Content starts

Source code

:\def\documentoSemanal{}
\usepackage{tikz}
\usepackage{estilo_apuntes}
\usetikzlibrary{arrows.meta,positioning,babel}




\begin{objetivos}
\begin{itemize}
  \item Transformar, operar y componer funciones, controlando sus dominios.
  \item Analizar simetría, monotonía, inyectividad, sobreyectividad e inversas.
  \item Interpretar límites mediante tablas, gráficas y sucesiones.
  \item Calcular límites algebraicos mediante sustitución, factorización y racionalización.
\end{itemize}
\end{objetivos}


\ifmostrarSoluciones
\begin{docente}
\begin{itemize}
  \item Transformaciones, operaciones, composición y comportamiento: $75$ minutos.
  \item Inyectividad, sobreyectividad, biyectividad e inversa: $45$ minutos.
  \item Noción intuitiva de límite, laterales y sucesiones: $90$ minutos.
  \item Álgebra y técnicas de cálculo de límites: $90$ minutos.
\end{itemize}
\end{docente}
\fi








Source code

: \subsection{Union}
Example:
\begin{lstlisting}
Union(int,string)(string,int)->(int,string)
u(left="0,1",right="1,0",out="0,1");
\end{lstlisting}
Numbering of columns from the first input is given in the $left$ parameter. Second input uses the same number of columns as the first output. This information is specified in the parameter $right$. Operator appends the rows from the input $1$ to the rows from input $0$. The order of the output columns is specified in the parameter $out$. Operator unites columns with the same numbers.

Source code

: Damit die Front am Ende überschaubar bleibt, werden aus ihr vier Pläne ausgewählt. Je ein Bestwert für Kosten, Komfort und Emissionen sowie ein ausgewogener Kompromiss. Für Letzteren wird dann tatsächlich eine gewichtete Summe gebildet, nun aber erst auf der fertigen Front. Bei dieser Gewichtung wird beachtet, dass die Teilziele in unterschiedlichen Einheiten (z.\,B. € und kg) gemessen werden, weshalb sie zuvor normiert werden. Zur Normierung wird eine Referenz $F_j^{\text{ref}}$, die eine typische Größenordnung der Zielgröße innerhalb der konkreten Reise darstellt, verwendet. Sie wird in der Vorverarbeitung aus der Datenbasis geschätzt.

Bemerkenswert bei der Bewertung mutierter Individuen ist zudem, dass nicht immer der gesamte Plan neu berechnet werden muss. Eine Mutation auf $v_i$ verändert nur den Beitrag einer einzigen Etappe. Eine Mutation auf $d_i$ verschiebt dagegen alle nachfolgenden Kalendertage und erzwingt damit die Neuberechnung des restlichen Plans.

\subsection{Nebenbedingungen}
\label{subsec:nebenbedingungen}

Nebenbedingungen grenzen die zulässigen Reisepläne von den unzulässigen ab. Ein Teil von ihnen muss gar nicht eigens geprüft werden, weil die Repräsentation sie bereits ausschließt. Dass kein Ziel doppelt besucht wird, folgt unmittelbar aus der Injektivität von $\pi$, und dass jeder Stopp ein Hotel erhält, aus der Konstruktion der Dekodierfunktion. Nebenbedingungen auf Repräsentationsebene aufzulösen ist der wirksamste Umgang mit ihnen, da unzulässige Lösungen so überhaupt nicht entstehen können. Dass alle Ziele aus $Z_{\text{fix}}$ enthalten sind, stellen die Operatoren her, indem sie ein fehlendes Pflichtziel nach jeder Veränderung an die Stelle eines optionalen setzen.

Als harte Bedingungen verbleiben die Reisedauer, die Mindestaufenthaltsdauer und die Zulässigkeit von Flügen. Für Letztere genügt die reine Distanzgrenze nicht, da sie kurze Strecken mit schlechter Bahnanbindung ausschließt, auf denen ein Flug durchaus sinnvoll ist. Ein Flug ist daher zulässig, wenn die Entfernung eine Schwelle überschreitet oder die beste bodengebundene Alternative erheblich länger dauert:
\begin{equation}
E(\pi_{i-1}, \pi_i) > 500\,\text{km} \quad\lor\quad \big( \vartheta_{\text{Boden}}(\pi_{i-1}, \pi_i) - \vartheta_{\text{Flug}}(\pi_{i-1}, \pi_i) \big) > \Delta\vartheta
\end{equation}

Content ends

What the exercise asks | Restate the entries above, keeping every word intact.

Expected output |
Source code

:\def\documentoSemanal{}
\usepackage{tikz}
\usepackage{estilo_apuntes}
\usetikzlibrary{arrows.meta,positioning,babel}




\begin{objetivos}
\begin{itemize}
  \item Transformar, operar y componer funciones, controlando sus dominios.
  \item Analizar simetría, monotonía, inyectividad, sobreyectividad e inversas.
  \item Interpretar límites mediante tablas, gráficas y sucesiones.
  \item Calcular límites algebraicos mediante sustitución, factorización y racionalización.
\end{itemize}
\end{objetivos}


\ifmostrarSoluciones
\begin{docente}
\begin{itemize}
  \item Transformaciones, operaciones, composición y comportamiento: $75$ minutos.
  \item Inyectividad, sobreyectividad, biyectividad e inversa: $45$ minutos.
  \item Noción intuitiva de límite, laterales y sucesiones: $90$ minutos.
  \item Álgebra y técnicas de cálculo de límites: $90$ minutos.
\end{itemize}
\end{docente}
\fi








Source code

: \subsection{Union}
Example:
\begin{lstlisting}
Union(int,string)(string,int)->(int,string)
u(left="0,1",right="1,0",out="0,1");
\end{lstlisting}
Numbering of columns from the first input is given in the $left$ parameter. Second input uses the same number of columns as the first output. This information is specified in the parameter $right$. Operator appends the rows from the input $1$ to the rows from input $0$. The order of the output columns is specified in the parameter $out$. Operator unites columns with the same numbers.

Source code

: Damit die Front am Ende überschaubar bleibt, werden aus ihr vier Pläne ausgewählt. Je ein Bestwert für Kosten, Komfort und Emissionen sowie ein ausgewogener Kompromiss. Für Letzteren wird dann tatsächlich eine gewichtete Summe gebildet, nun aber erst auf der fertigen Front. Bei dieser Gewichtung wird beachtet, dass die Teilziele in unterschiedlichen Einheiten (z.\,B. € und kg) gemessen werden, weshalb sie zuvor normiert werden. Zur Normierung wird eine Referenz $F_j^{\text{ref}}$, die eine typische Größenordnung der Zielgröße innerhalb der konkreten Reise darstellt, verwendet. Sie wird in der Vorverarbeitung aus der Datenbasis geschätzt.

Bemerkenswert bei der Bewertung mutierter Individuen ist zudem, dass nicht immer der gesamte Plan neu berechnet werden muss. Eine Mutation auf $v_i$ verändert nur den Beitrag einer einzigen Etappe. Eine Mutation auf $d_i$ verschiebt dagegen alle nachfolgenden Kalendertage und erzwingt damit die Neuberechnung des restlichen Plans.

\subsection{Nebenbedingungen}
\label{subsec:nebenbedingungen}

Nebenbedingungen grenzen die zulässigen Reisepläne von den unzulässigen ab. Ein Teil von ihnen muss gar nicht eigens geprüft werden, weil die Repräsentation sie bereits ausschließt. Dass kein Ziel doppelt besucht wird, folgt unmittelbar aus der Injektivität von $\pi$, und dass jeder Stopp ein Hotel erhält, aus der Konstruktion der Dekodierfunktion. Nebenbedingungen auf Repräsentationsebene aufzulösen ist der wirksamste Umgang mit ihnen, da unzulässige Lösungen so überhaupt nicht entstehen können. Dass alle Ziele aus $Z_{\text{fix}}$ enthalten sind, stellen die Operatoren her, indem sie ein fehlendes Pflichtziel nach jeder Veränderung an die Stelle eines optionalen setzen.

Als harte Bedingungen verbleiben die Reisedauer, die Mindestaufenthaltsdauer und die Zulässigkeit von Flügen. Für Letztere genügt die reine Distanzgrenze nicht, da sie kurze Strecken mit schlechter Bahnanbindung ausschließt, auf denen ein Flug durchaus sinnvoll ist. Ein Flug ist daher zulässig, wenn die Entfernung eine Schwelle überschreitet oder die beste bodengebundene Alternative erheblich länger dauert:
\begin{equation}
E(\pi_{i-1}, \pi_i) > 500\,\text{km} \quad\lor\quad \big( \vartheta_{\text{Boden}}(\pi_{i-1}, \pi_i) - \vartheta_{\text{Flug}}(\pi_{i-1}, \pi_i) \big) > \Delta\vartheta
\end{equation}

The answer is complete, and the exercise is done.